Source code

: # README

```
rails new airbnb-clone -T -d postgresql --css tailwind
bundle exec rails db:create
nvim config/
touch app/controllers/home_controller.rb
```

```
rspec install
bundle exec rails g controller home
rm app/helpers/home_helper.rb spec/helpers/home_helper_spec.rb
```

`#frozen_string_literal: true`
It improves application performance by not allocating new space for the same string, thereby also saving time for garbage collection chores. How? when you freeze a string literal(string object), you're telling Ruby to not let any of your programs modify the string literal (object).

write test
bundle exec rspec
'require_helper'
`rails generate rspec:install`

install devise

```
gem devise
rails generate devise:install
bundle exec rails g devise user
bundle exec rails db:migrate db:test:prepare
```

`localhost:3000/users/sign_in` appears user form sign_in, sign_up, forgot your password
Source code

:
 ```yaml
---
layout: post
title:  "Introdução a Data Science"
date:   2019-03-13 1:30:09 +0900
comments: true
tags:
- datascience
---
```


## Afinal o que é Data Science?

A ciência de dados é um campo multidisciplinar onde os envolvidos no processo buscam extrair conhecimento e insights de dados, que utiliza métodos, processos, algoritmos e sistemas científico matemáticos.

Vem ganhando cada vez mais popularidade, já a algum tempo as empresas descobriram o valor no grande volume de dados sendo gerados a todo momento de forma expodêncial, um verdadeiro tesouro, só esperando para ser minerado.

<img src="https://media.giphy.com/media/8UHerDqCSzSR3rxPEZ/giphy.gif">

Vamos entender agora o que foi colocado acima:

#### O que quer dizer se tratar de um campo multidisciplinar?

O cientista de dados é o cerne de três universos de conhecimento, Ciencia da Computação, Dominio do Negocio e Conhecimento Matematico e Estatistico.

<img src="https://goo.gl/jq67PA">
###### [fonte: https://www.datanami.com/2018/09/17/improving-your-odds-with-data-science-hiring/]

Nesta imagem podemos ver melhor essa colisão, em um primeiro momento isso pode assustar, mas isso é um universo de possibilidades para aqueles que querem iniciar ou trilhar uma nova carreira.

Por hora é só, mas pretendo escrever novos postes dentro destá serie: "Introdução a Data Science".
- - - - -
**Directions**
Nothing may be omitted; retype every record exactly.

**Worked solution**
Source code

: # README

```
rails new airbnb-clone -T -d postgresql --css tailwind
bundle exec rails db:create
nvim config/
touch app/controllers/home_controller.rb
```

```
rspec install
bundle exec rails g controller home
rm app/helpers/home_helper.rb spec/helpers/home_helper_spec.rb
```

`#frozen_string_literal: true`
It improves application performance by not allocating new space for the same string, thereby also saving time for garbage collection chores. How? when you freeze a string literal(string object), you're telling Ruby to not let any of your programs modify the string literal (object).

write test
bundle exec rspec
'require_helper'
`rails generate rspec:install`

install devise

```
gem devise
rails generate devise:install
bundle exec rails g devise user
bundle exec rails db:migrate db:test:prepare
```

`localhost:3000/users/sign_in` appears user form sign_in, sign_up, forgot your password
Source code

:
 ```yaml
---
layout: post
title:  "Introdução a Data Science"
date:   2019-03-13 1:30:09 +0900
comments: true
tags:
- datascience
---
```


## Afinal o que é Data Science?

A ciência de dados é um campo multidisciplinar onde os envolvidos no processo buscam extrair conhecimento e insights de dados, que utiliza métodos, processos, algoritmos e sistemas científico matemáticos.

Vem ganhando cada vez mais popularidade, já a algum tempo as empresas descobriram o valor no grande volume de dados sendo gerados a todo momento de forma expodêncial, um verdadeiro tesouro, só esperando para ser minerado.

<img src="https://media.giphy.com/media/8UHerDqCSzSR3rxPEZ/giphy.gif">

Vamos entender agora o que foi colocado acima:

#### O que quer dizer se tratar de um campo multidisciplinar?

O cientista de dados é o cerne de três universos de conhecimento, Ciencia da Computação, Dominio do Negocio e Conhecimento Matematico e Estatistico.

<img src="https://goo.gl/jq67PA">
###### [fonte: https://www.datanami.com/2018/09/17/improving-your-odds-with-data-science-hiring/]

Nesta imagem podemos ver melhor essa colisão, em um primeiro momento isso pode assustar, mas isso é um universo de possibilidades para aqueles que querem iniciar ou trilhar uma nova carreira.

Por hora é só, mas pretendo escrever novos postes dentro destá serie: "Introdução a Data Science".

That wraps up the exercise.